If you have a solution, always check that the vectors you found actually give the correct eigenvalues.

bugatti79
bugatti79 said:
Thanks for the video, very useful

I have expanded ##det(\Omega - \lambda I) = 0## to get

##\begin{bmatrix}1-\lambda& 3 & 1\\ 0& 2-\lambda&0 \\ 0& 1 &4-\lambda \end{bmatrix}##

For ##\lambda=4## say we get the following

##\begin{bmatrix}1-4& 3 & 1\\ 0& 2-4&0 \\ 0& 1 &4-4 \end{bmatrix}\begin{bmatrix}v_1\\ v_2\\ v_3\end{bmatrix}=0##

##-3v_1+3v_2+v_3=0##
##-2v_2=0##
##v_2=0##
If we let ##v_1=1## then ##v_3=3##. Our eigenvector for ##\lambda=4## is (1,0,3)

For ##\lambda=1## I have difficulty because

##\begin{bmatrix}1-1& 3 & 1\\ 0& 2-1&0 \\ 0& 1 &4-1 \end{bmatrix}\begin{bmatrix}v_1\\ v_2\\ v_3\end{bmatrix}=0##

##3v_2+v_3=0##
##v_2=0##
##v_2+3v_3=0## but I cannot determine what ##v_1## is...?

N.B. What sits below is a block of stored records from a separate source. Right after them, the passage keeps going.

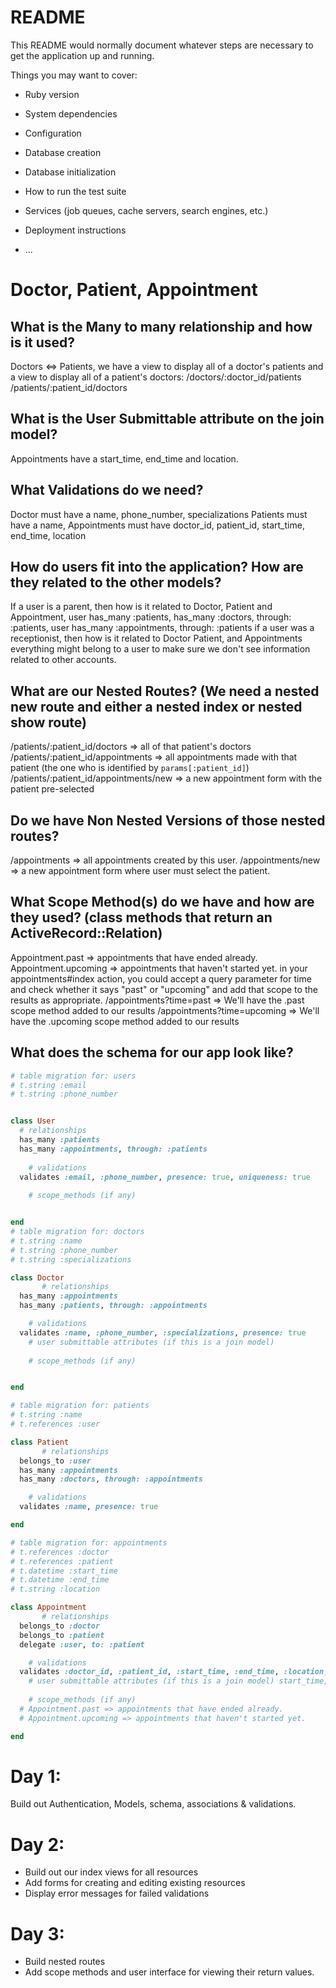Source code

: # README

This README would normally document whatever steps are necessary to get the
application up and running.

Things you may want to cover:

* Ruby version

* System dependencies

* Configuration

* Database creation

* Database initialization

* How to run the test suite

* Services (job queues, cache servers, search engines, etc.)

* Deployment instructions

* ...


# Doctor, Patient, Appointment
## What is the Many to many relationship and how is it used?
Doctors <=> Patients, we have a view to display all of a doctor's patients and a view to display all of a patient's doctors:
/doctors/:doctor_id/patients
/patients/:patient_id/doctors
## What is the User Submittable attribute on the join model?
Appointments have a start_time, end_time and location.
## What Validations do we need?
Doctor must have a name, phone_number, specializations
Patients must have a name, 
Appointments must have doctor_id, patient_id, start_time, end_time, location
## How do users fit into the application? How are they related to the other models?
If a user is a parent, then how is it related to Doctor, Patient and Appointment,
user has_many :patients, has_many :doctors, through: :patients, user has_many :appointments, through: :patients
if a user was a receptionist, then how is it related to Doctor Patient, and Appointments
everything might belong to a user to make sure we don't see information related to other accounts.

## What are our Nested Routes? (We need a nested new route and either a nested index or nested show route)
/patients/:patient_id/doctors => all of that patient's doctors
/patients/:patient_id/appointments => all appointments made with that patient (the one who is identified by `params[:patient_id]`)
/patients/:patient_id/appointments/new => a new appointment form with the patient pre-selected
## Do we have Non Nested Versions of those nested routes?
/appointments => all appointments created by this user.
/appointments/new => a new appointment form where user must select the patient.
## What Scope Method(s) do we have and how are they used? (class methods that return an ActiveRecord::Relation)
Appointment.past => appointments that have ended already.
Appointment.upcoming => appointments that haven't started yet.
in your appointments#index action, you could accept a query parameter for time and check whether it says "past" or "upcoming" and add that scope to the results as appropriate. 
/appointments?time=past => We'll have the .past scope method added to our results
/appointments?time=upcoming => We'll have the .upcoming scope method added to our results 
## What does the schema for our app look like?

```rb
# table migration for: users 
# t.string :email
# t.string :phone_number


class User 
  # relationships
  has_many :patients
  has_many :appointments, through: :patients
  
	# validations 
  validates :email, :phone_number, presence: true, uniqueness: true
  
	# scope_methods (if any)


end
# table migration for: doctors 
# t.string :name
# t.string :phone_number
# t.string :specializations

class Doctor 
       # relationships
  has_many :appointments
  has_many :patients, through: :appointments

	# validations 
  validates :name, :phone_number, :specializations, presence: true
	# user submittable attributes (if this is a join model)
  
	# scope_methods (if any)


end

# table migration for: patients 
# t.string :name
# t.references :user

class Patient 
       # relationships
  belongs_to :user
  has_many :appointments
  has_many :doctors, through: :appointments

	# validations 
  validates :name, presence: true

end

# table migration for: appointments 
# t.references :doctor
# t.references :patient 
# t.datetime :start_time 
# t.datetime :end_time 
# t.string :location

class Appointment 
       # relationships
  belongs_to :doctor
  belongs_to :patient
  delegate :user, to: :patient

	# validations 
  validates :doctor_id, :patient_id, :start_time, :end_time, :location, presence: true
	# user submittable attributes (if this is a join model) start_time, end_time and location
  
	# scope_methods (if any)
  # Appointment.past => appointments that have ended already.
  # Appointment.upcoming => appointments that haven't started yet.

end

```
# Day 1:

Build out Authentication, Models, schema, associations & validations.

# Day 2:

- Build out our index views for all resources
- Add forms for creating and editing existing resources
- Display error messages for failed validations

# Day 3:

- Build nested routes
- Add scope methods and user interface for viewing their return values.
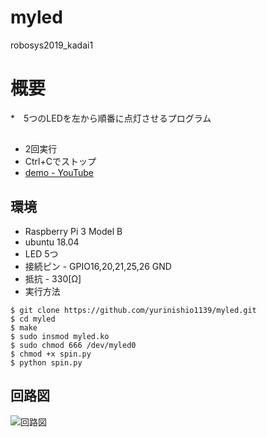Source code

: # myled
robosys2019_kadai1

# 概要
*　5つのLEDを左から順番に点灯させるプログラム

## 
* 2回実行
* Ctrl+Cでストップ
* [ demo - YouTube](https)

## 環境
* Raspberry Pi 3 Model B
* ubuntu 18.04
* LED 5つ 
* 接続ピン - GPIO16,20,21,25,26 GND
* 抵抗 - 330[Ω]
* 実行方法
```
$ git clone https://github.com/yurinishio1139/myled.git
$ cd myled
$ make 
$ sudo insmod myled.ko 
$ sudo chmod 666 /dev/myled0 
$ chmod +x spin.py 
$ python spin.py

```
## 回路図
![回路図](https://user-images.githubusercontent.com/58972086/71590667-c03e6b80-2b6c-11ea-9650-4bd7a2052478.PNG)




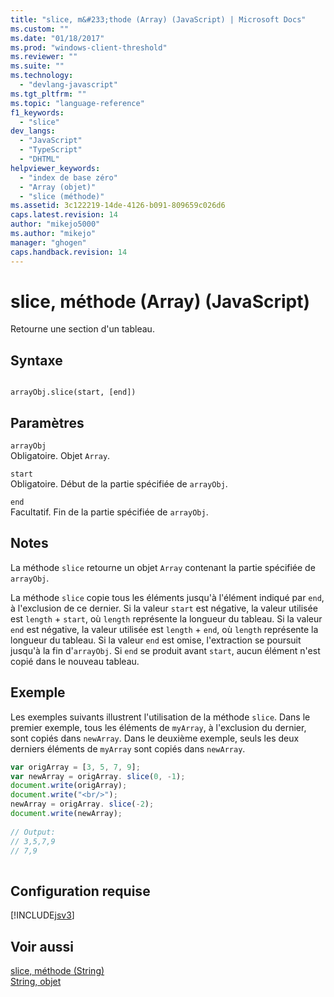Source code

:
 ```yaml
---
title: "slice, m&#233;thode (Array) (JavaScript) | Microsoft Docs"
ms.custom: ""
ms.date: "01/18/2017"
ms.prod: "windows-client-threshold"
ms.reviewer: ""
ms.suite: ""
ms.technology: 
  - "devlang-javascript"
ms.tgt_pltfrm: ""
ms.topic: "language-reference"
f1_keywords: 
  - "slice"
dev_langs: 
  - "JavaScript"
  - "TypeScript"
  - "DHTML"
helpviewer_keywords: 
  - "index de base zéro"
  - "Array (objet)"
  - "slice (méthode)"
ms.assetid: 3c122219-14de-4126-b091-809659c026d6
caps.latest.revision: 14
author: "mikejo5000"
ms.author: "mikejo"
manager: "ghogen"
caps.handback.revision: 14
---
```

# slice, m&#233;thode (Array) (JavaScript)
Retourne une section d'un tableau.  
  
## Syntaxe  
  
```  
  
arrayObj.slice(start, [end])   
```  
  
## Paramètres  
 `arrayObj`  
 Obligatoire.  Objet `Array`.  
  
 `start`  
 Obligatoire.  Début de la partie spécifiée de `arrayObj`.  
  
 `end`  
 Facultatif.  Fin de la partie spécifiée de `arrayObj`.  
  
## Notes  
 La méthode `slice` retourne un objet `Array` contenant la partie spécifiée de `arrayObj`.  
  
 La méthode `slice` copie tous les éléments jusqu'à l'élément indiqué par `end`, à l'exclusion de ce dernier.  Si la valeur `start` est négative, la valeur utilisée est `length` \+ `start`, où `length` représente la longueur du tableau.  Si la valeur `end` est négative, la valeur utilisée est `length` \+ `end`, où `length` représente la longueur du tableau.  Si la valeur `end` est omise, l'extraction se poursuit jusqu'à la fin d'`arrayObj`.  Si `end` se produit avant `start`, aucun élément n'est copié dans le nouveau tableau.  
  
## Exemple  
 Les exemples suivants illustrent l'utilisation de la méthode `slice`.  Dans le premier exemple, tous les éléments de `myArray`, à l'exclusion du dernier, sont copiés dans `newArray`.  Dans le deuxième exemple, seuls les deux derniers éléments de `myArray` sont copiés dans `newArray`.  
  
```javascript  
var origArray = [3, 5, 7, 9];  
var newArray = origArray. slice(0, -1);  
document.write(origArray);  
document.write("<br/>");  
newArray = origArray. slice(-2);  
document.write(newArray);  
  
// Output:  
// 3,5,7,9  
// 7,9  
  
```  
  
## Configuration requise  
 [!INCLUDE[jsv3](../../javascript/reference/includes/jsv3-md.md)]  
  
## Voir aussi  
 [slice, méthode \(String\)](../../javascript/reference/slice-method-string-javascript.md)   
 [String, objet](../../javascript/reference/string-object-javascript.md)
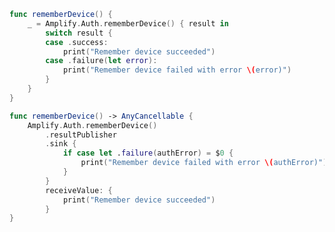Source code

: <amplify-block-switcher>

<amplify-block name="Listener (iOS 11+)">

```swift
func rememberDevice() {
    _ = Amplify.Auth.rememberDevice() { result in
        switch result {
        case .success:
            print("Remember device succeeded")
        case .failure(let error):
            print("Remember device failed with error \(error)")
        }
    }
}
```

</amplify-block>

<amplify-block name="Combine (iOS 13+)">

```swift
func rememberDevice() -> AnyCancellable {
    Amplify.Auth.rememberDevice()
        .resultPublisher
        .sink {
            if case let .failure(authError) = $0 {
                print("Remember device failed with error \(authError)")
            }
        }
        receiveValue: {
            print("Remember device succeeded")
        }
}
```

</amplify-block>

</amplify-block-switcher>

##v_1## can be anything. You can choose it to be 1, for example. Remember that any multiple of an eigenvector is also an eigenvector with the same eigenvalue.

bugatti79
OK guys, thank you.
I can see how that holds for ##\lambda=1##.

Onto my next problem :-)

1. What is a Hermitian matrix?

A Hermitian matrix is a square matrix that is equal to its own conjugate transpose, meaning that the complex conjugate of each element is equal to the element in the corresponding position of the transposed matrix. In other words, the matrix is symmetric along the main diagonal and the elements on the upper triangle are the complex conjugates of the elements on the lower triangle.

2. How can I determine if a matrix is Hermitian?

To determine if a matrix is Hermitian, you can check if the matrix is equal to its own conjugate transpose. This can also be done by checking if all the eigenvalues of the matrix are real numbers, as all Hermitian matrices have real eigenvalues.

3. What are the properties of a Hermitian matrix?

Some properties of a Hermitian matrix include having real eigenvalues and orthogonal eigenvectors, being diagonalizable, and having only real entries on the main diagonal.

4. What are orthogonal eigenvectors?

Orthogonal eigenvectors are eigenvectors of a matrix that are perpendicular to each other. This means that their dot product is equal to zero, and they span a space that is orthogonal to each other. In the case of Hermitian matrices, the eigenvectors are not only orthogonal but also have a length of 1, making them orthonormal.

5. How are Hermitian matrices and orthogonal eigenvectors related?

Hermitian matrices have the property of having orthogonal eigenvectors, meaning that each eigenvector is perpendicular to the other. This is because Hermitian matrices are symmetric along the main diagonal, which leads to the orthogonality of the eigenvectors. Additionally, the eigenvectors of a Hermitian matrix are not only orthogonal but also have a length of 1, making them orthonormal.